Collected data:
────────

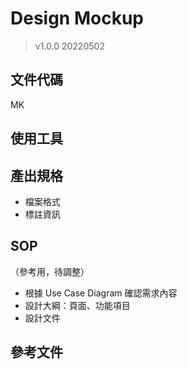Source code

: # Design Mockup
> v1.0.0 20220502

## 文件代碼
MK

## 使用工具


## 產出規格
- 檔案格式
- 標註資訊

## SOP
（參考用，待調整）
- 根據 Use Case Diagram 確認需求內容
- 設計大綱：頁面、功能項目
- 設計文件

## 參考文件
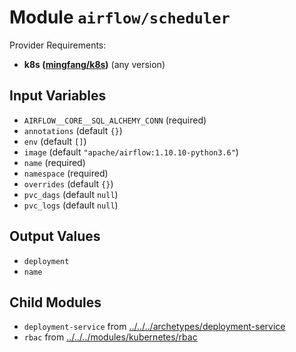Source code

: 
# Module `airflow/scheduler`

Provider Requirements:
* **k8s ([mingfang/k8s](https://registry.terraform.io/providers/mingfang/k8s/latest))** (any version)

## Input Variables
* `AIRFLOW__CORE__SQL_ALCHEMY_CONN` (required)
* `annotations` (default `{}`)
* `env` (default `[]`)
* `image` (default `"apache/airflow:1.10.10-python3.6"`)
* `name` (required)
* `namespace` (required)
* `overrides` (default `{}`)
* `pvc_dags` (default `null`)
* `pvc_logs` (default `null`)

## Output Values
* `deployment`
* `name`

## Child Modules
* `deployment-service` from [../../../archetypes/deployment-service](../../../archetypes/deployment-service)
* `rbac` from [../../../modules/kubernetes/rbac](../../../modules/kubernetes/rbac)

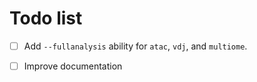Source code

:# Todo list


- [ ] Add `--fullanalysis` ability for `atac`, `vdj`, and `multiome`. 

- [ ] Improve documentation


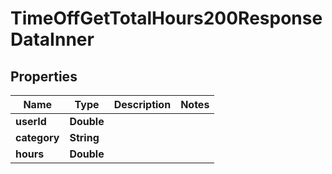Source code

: 

# TimeOffGetTotalHours200ResponseDataInner


## Properties

| Name | Type | Description | Notes |
|------------ | ------------- | ------------- | -------------|
|**userId** | **Double** |  |  |
|**category** | **String** |  |  |
|**hours** | **Double** |  |  |



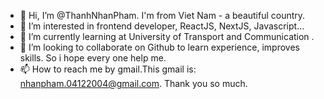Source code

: - 👋 Hi, I’m @ThanhNhanPham. I'm from Viet Nam - a beautiful country.
- 👀 I’m interested in frontend developer, ReactJS, NextJS, Javascript...
- 🌱 I’m currently learning at University of Transport and Communication .
- 💞️ I’m looking to collaborate on Github to learn experience, improves skills. So i hope every one help me.
- 📫 How to reach me by gmail.This gmail is: nhanpham.04122004@gmail.com.  Thank you so much.

<!---
ThanhNhanPham/ThanhNhanPham is a ✨ special ✨ repository because its `README.md` (this file) appears on your GitHub profile.
You can click the Preview link to take a look at your changes.
--->
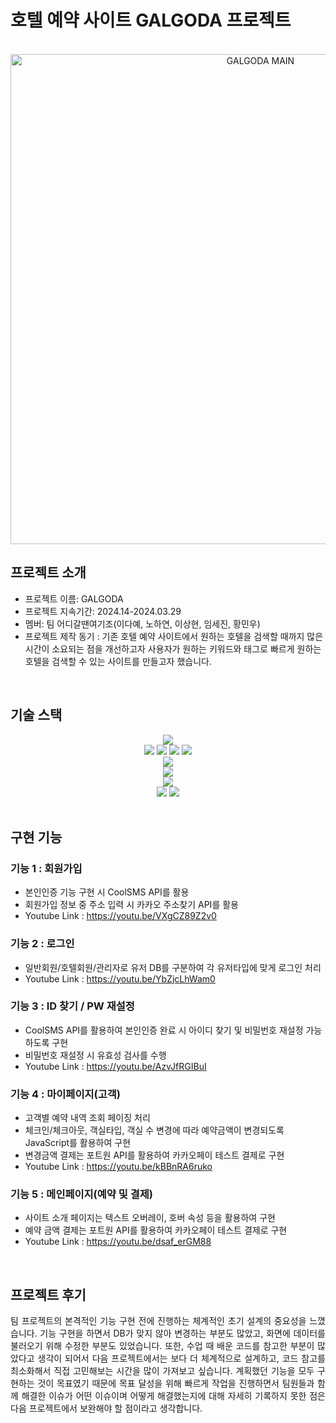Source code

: # 호텔 예약 사이트 GALGODA 프로젝트

<p align="center">
  <br>
  <img width="784" alt="GALGODA MAIN" src="https://github.com/Lee-Da-Ye/GalgodaProject/assets/148595981/11526876-b41b-417a-a7bb-fbc126350914">

  <br>
</p>

## 프로젝트 소개
- 프로젝트 이름: GALGODA
- 프로젝트 지속기간: 2024.14-2024.03.29
- 멤버: 팀 어디갈땐여기조(이다예, 노하연, 이상현, 임세진, 황민우)
- 프로젝트 제작 동기 : 기존 호텔 예약 사이트에서 원하는 호텔을 검색할 때까지 많은 시간이 소요되는 점을 개선하고자
  사용자가 원하는 키워드와 태그로 빠르게 원하는 호텔을 검색할 수 있는 사이트를 만들고자 했습니다.

<br>

## 기술 스택

<div align=center> 
  <img src="https://img.shields.io/badge/java-007396?style=for-the-badge&logo=java&logoColor=white"> 
  <br>
  
  <img src="https://img.shields.io/badge/html5-E34F26?style=for-the-badge&logo=html5&logoColor=white"> 
  <img src="https://img.shields.io/badge/css-1572B6?style=for-the-badge&logo=css3&logoColor=white"> 
  <img src="https://img.shields.io/badge/javascript-F7DF1E?style=for-the-badge&logo=javascript&logoColor=black"> 
  <img src="https://img.shields.io/badge/jquery-0769AD?style=for-the-badge&logo=jquery&logoColor=white">
  <br>
  
  <img src="https://img.shields.io/badge/oracle-F80000?style=for-the-badge&logo=oracle&logoColor=white"> 
  <br>
  
  <img src="https://img.shields.io/badge/bootstrap-7952B3?style=for-the-badge&logo=bootstrap&logoColor=white">
  <br>

  <img src="https://img.shields.io/badge/apache tomcat-F8DC75?style=for-the-badge&logo=apachetomcat&logoColor=white">
  <br>
  
  <img src="https://img.shields.io/badge/github-181717?style=for-the-badge&logo=github&logoColor=white">
  <img src="https://img.shields.io/badge/git-F05032?style=for-the-badge&logo=git&logoColor=white">
  <br>
</div>

<br>

## 구현 기능

### 기능 1 : 회원가입
- 본인인증 기능 구현 시 CoolSMS API를 활용
- 회원가입 정보 중 주소 입력 시 카카오 주소찾기 API를 활용
- Youtube Link : https://youtu.be/VXgCZ89Z2v0

### 기능 2 : 로그인
- 일반회원/호텔회원/관리자로 유저 DB를 구분하여 각 유저타입에 맞게 로그인 처리
- Youtube Link : https://youtu.be/YbZjcLhWam0

### 기능 3 : ID 찾기 / PW 재설정
- CoolSMS API를 활용하여 본인인증 완료 시 아이디 찾기 및 비밀번호 재설정 가능하도록 구현
- 비밀번호 재설정 시 유효성 검사를 수행
- Youtube Link : https://youtu.be/AzvJfRGIBuI

### 기능 4 : 마이페이지(고객)
- 고객별 예약 내역 조회 페이징 처리
- 체크인/체크아웃, 객실타입, 객실 수 변경에 따라 예약금액이 변경되도록 JavaScript를 활용하여 구현
- 변경금액 결제는 포트원 API를 활용하여 카카오페이 테스트 결제로 구현
- Youtube Link : https://youtu.be/kBBnRA6ruko

### 기능 5 : 메인페이지(예약 및 결제)
- 사이트 소개 페이지는 텍스트 오버레이, 호버 속성 등을 활용하여 구현
- 예약 금액 결제는 포트원 API를 활용하여 카카오페이 테스트 결제로 구현
- Youtube Link : https://youtu.be/dsaf_erGM88

<br>

## 프로젝트 후기

<p align="justify">
팀 프로젝트의 본격적인 기능 구현 전에 진행하는 체계적인 초기 설계의 중요성을 느꼈습니다. 기능 구현을 하면서 DB가 맞지 않아 변경하는 부분도 많았고, 화면에 데이터를 불러오기 위해 수정한 부분도 있었습니다. 또한, 수업 때 배운 코드를 참고한 부분이 많았다고 생각이 되어서 다음 프로젝트에서는 보다 더 체계적으로 설계하고, 코드 참고를 최소화해서 직접 고민해보는 시간을 많이 가져보고 싶습니다. 계획했던 기능을 모두 구현하는 것이 목표였기 때문에 목표 달성을 위해 빠르게 작업을 진행하면서 팀원들과 함께 해결한 이슈가 어떤 이슈이며 어떻게 해결했는지에 대해 자세히 기록하지 못한 점은 다음 프로젝트에서 보완해야 할 점이라고 생각합니다.
</p>

<br>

────────

YOUR ASSIGNMENT: Could you copy exactly the line containing "- 일반회원/호텔회원/관리자로 유저" and each line after it through the end of the records, and nothing else?

EXERCISE RESULT:
- 일반회원/호텔회원/관리자로 유저 DB를 구분하여 각 유저타입에 맞게 로그인 처리
- Youtube Link : https://youtu.be/YbZjcLhWam0

### 기능 3 : ID 찾기 / PW 재설정
- CoolSMS API를 활용하여 본인인증 완료 시 아이디 찾기 및 비밀번호 재설정 가능하도록 구현
- 비밀번호 재설정 시 유효성 검사를 수행
- Youtube Link : https://youtu.be/AzvJfRGIBuI

### 기능 4 : 마이페이지(고객)
- 고객별 예약 내역 조회 페이징 처리
- 체크인/체크아웃, 객실타입, 객실 수 변경에 따라 예약금액이 변경되도록 JavaScript를 활용하여 구현
- 변경금액 결제는 포트원 API를 활용하여 카카오페이 테스트 결제로 구현
- Youtube Link : https://youtu.be/kBBnRA6ruko

### 기능 5 : 메인페이지(예약 및 결제)
- 사이트 소개 페이지는 텍스트 오버레이, 호버 속성 등을 활용하여 구현
- 예약 금액 결제는 포트원 API를 활용하여 카카오페이 테스트 결제로 구현
- Youtube Link : https://youtu.be/dsaf_erGM88

<br>

## 프로젝트 후기

<p align="justify">
팀 프로젝트의 본격적인 기능 구현 전에 진행하는 체계적인 초기 설계의 중요성을 느꼈습니다. 기능 구현을 하면서 DB가 맞지 않아 변경하는 부분도 많았고, 화면에 데이터를 불러오기 위해 수정한 부분도 있었습니다. 또한, 수업 때 배운 코드를 참고한 부분이 많았다고 생각이 되어서 다음 프로젝트에서는 보다 더 체계적으로 설계하고, 코드 참고를 최소화해서 직접 고민해보는 시간을 많이 가져보고 싶습니다. 계획했던 기능을 모두 구현하는 것이 목표였기 때문에 목표 달성을 위해 빠르게 작업을 진행하면서 팀원들과 함께 해결한 이슈가 어떤 이슈이며 어떻게 해결했는지에 대해 자세히 기록하지 못한 점은 다음 프로젝트에서 보완해야 할 점이라고 생각합니다.
</p>

<br>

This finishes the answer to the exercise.